Whatever happened to the German economic miracle?
The answer is that the miracle is alive and well.
The problem is that it is confined to the export sector where Germany — its competitiveness up 8% since the start of monetary union — is still boosting its exports and retaining the formidable record of exporting more in absolute terms (and far more per capita) than any other nation, including the US and Japan. Whatever happens at the political level, German corporations will continue responding to the challenges of globalisation, as Siemens' announcement this week of 7,000 redundancies in Germany confirms.
As a result of all this — and a reluctance to buy anything, including imports — the country boasts a trade surplus of $200bn against a US deficit of $730bn.
In the medium term Germany must continue on the course it has already embarked on by freeing its labour markets, creating more incentives to work and financing the awesome consequences of demographic change on its pension system.

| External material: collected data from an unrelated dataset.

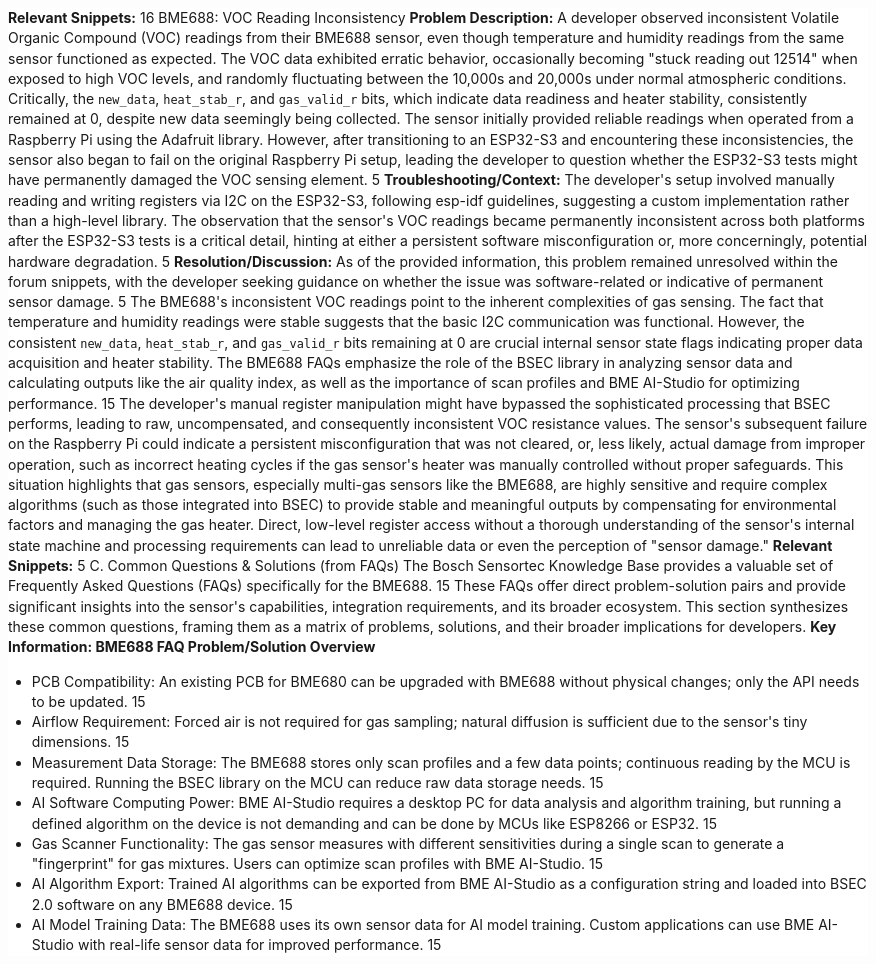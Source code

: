 **Relevant Snippets:** 16
BME688: VOC Reading Inconsistency
**Problem Description:**
A developer observed inconsistent Volatile Organic Compound (VOC) readings from their BME688 sensor, even though temperature and humidity readings from the same sensor functioned as expected. The VOC data exhibited erratic behavior, occasionally becoming "stuck reading out 12514" when exposed to high VOC levels, and randomly fluctuating between the 10,000s and 20,000s under normal atmospheric conditions. Critically, the `new_data`, `heat_stab_r`, and `gas_valid_r` bits, which indicate data readiness and heater stability, consistently remained at 0, despite new data seemingly being collected. The sensor initially provided reliable readings when operated from a Raspberry Pi using the Adafruit library. However, after transitioning to an ESP32-S3 and encountering these inconsistencies, the sensor also began to fail on the original Raspberry Pi setup, leading the developer to question whether the ESP32-S3 tests might have permanently damaged the VOC sensing element. 5
**Troubleshooting/Context:**
The developer's setup involved manually reading and writing registers via I2C on the ESP32-S3, following esp-idf guidelines, suggesting a custom implementation rather than a high-level library. The observation that the sensor's VOC readings became permanently inconsistent across both platforms after the ESP32-S3 tests is a critical detail, hinting at either a persistent software misconfiguration or, more concerningly, potential hardware degradation. 5
**Resolution/Discussion:**
As of the provided information, this problem remained unresolved within the forum snippets, with the developer seeking guidance on whether the issue was software-related or indicative of permanent sensor damage. 5 The BME688's inconsistent VOC readings point to the inherent complexities of gas sensing. The fact that temperature and humidity readings were stable suggests that the basic I2C communication was functional. However, the consistent `new_data`, `heat_stab_r`, and `gas_valid_r` bits remaining at 0 are crucial internal sensor state flags indicating proper data acquisition and heater stability. The BME688 FAQs emphasize the role of the BSEC library in analyzing sensor data and calculating outputs like the air quality index, as well as the importance of scan profiles and BME AI-Studio for optimizing performance. 15 The developer's manual register manipulation might have bypassed the sophisticated processing that BSEC performs, leading to raw, uncompensated, and consequently inconsistent VOC resistance values. The sensor's subsequent failure on the Raspberry Pi could indicate a persistent misconfiguration that was not cleared, or, less likely, actual damage from improper operation, such as incorrect heating cycles if the gas sensor's heater was manually controlled without proper safeguards. This situation highlights that gas sensors, especially multi-gas sensors like the BME688, are highly sensitive and require complex algorithms (such as those integrated into BSEC) to provide stable and meaningful outputs by compensating for environmental factors and managing the gas heater. Direct, low-level register access without a thorough understanding of the sensor's internal state machine and processing requirements can lead to unreliable data or even the perception of "sensor damage."
**Relevant Snippets:** 5
C. Common Questions & Solutions (from FAQs)
The Bosch Sensortec Knowledge Base provides a valuable set of Frequently Asked Questions (FAQs) specifically for the BME688. 15 These FAQs offer direct problem-solution pairs and provide significant insights into the sensor's capabilities, integration requirements, and its broader ecosystem. This section synthesizes these common questions, framing them as a matrix of problems, solutions, and their broader implications for developers.
**Key Information: BME688 FAQ Problem/Solution Overview**
* PCB Compatibility: An existing PCB for BME680 can be upgraded with BME688 without physical changes; only the API needs to be updated. 15
* Airflow Requirement: Forced air is not required for gas sampling; natural diffusion is sufficient due to the sensor's tiny dimensions. 15
* Measurement Data Storage: The BME688 stores only scan profiles and a few data points; continuous reading by the MCU is required. Running the BSEC library on the MCU can reduce raw data storage needs. 15
* AI Software Computing Power: BME AI-Studio requires a desktop PC for data analysis and algorithm training, but running a defined algorithm on the device is not demanding and can be done by MCUs like ESP8266 or ESP32. 15
* Gas Scanner Functionality: The gas sensor measures with different sensitivities during a single scan to generate a "fingerprint" for gas mixtures. Users can optimize scan profiles with BME AI-Studio. 15
* AI Algorithm Export: Trained AI algorithms can be exported from BME AI-Studio as a configuration string and loaded into BSEC 2.0 software on any BME688 device. 15
* AI Model Training Data: The BME688 uses its own sensor data for AI model training. Custom applications can use BME AI-Studio with real-life sensor data for improved performance. 15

But its immediate problem is not lack of structural reform (as its export success confirms) but a chronic reluctance to spend. In July retail sales volume was down 3%.
as posted by sminkeypinkey
It might be a bit heavy on the economics for some but nevertheless it's nice to see some people capable of telling the other side to the story, huh?
If Germany's economy grows at 0.8% in 2005 and 1.2% next year, as the IMF predicts, then unemployment will almost certainly worsen even though industry will continue to do well in export markets. Yet the country needs a buoyant economy to enable structural reforms to be politically acceptable. Somehow the cycle of despondency must be broken before consumer confidence can be restored. The right place to begin is for the ECB to cut interest rates. But that is only a start.
Originally posted by sminkeypinkey: and that so much of Germany's problems still do relate to their reunification.
Originally posted by sminkeypinkey: and anyone who imagines that an export record like Germany's is not something almost any country would give their eye-teeth for is, imo opinion is fooling themselves.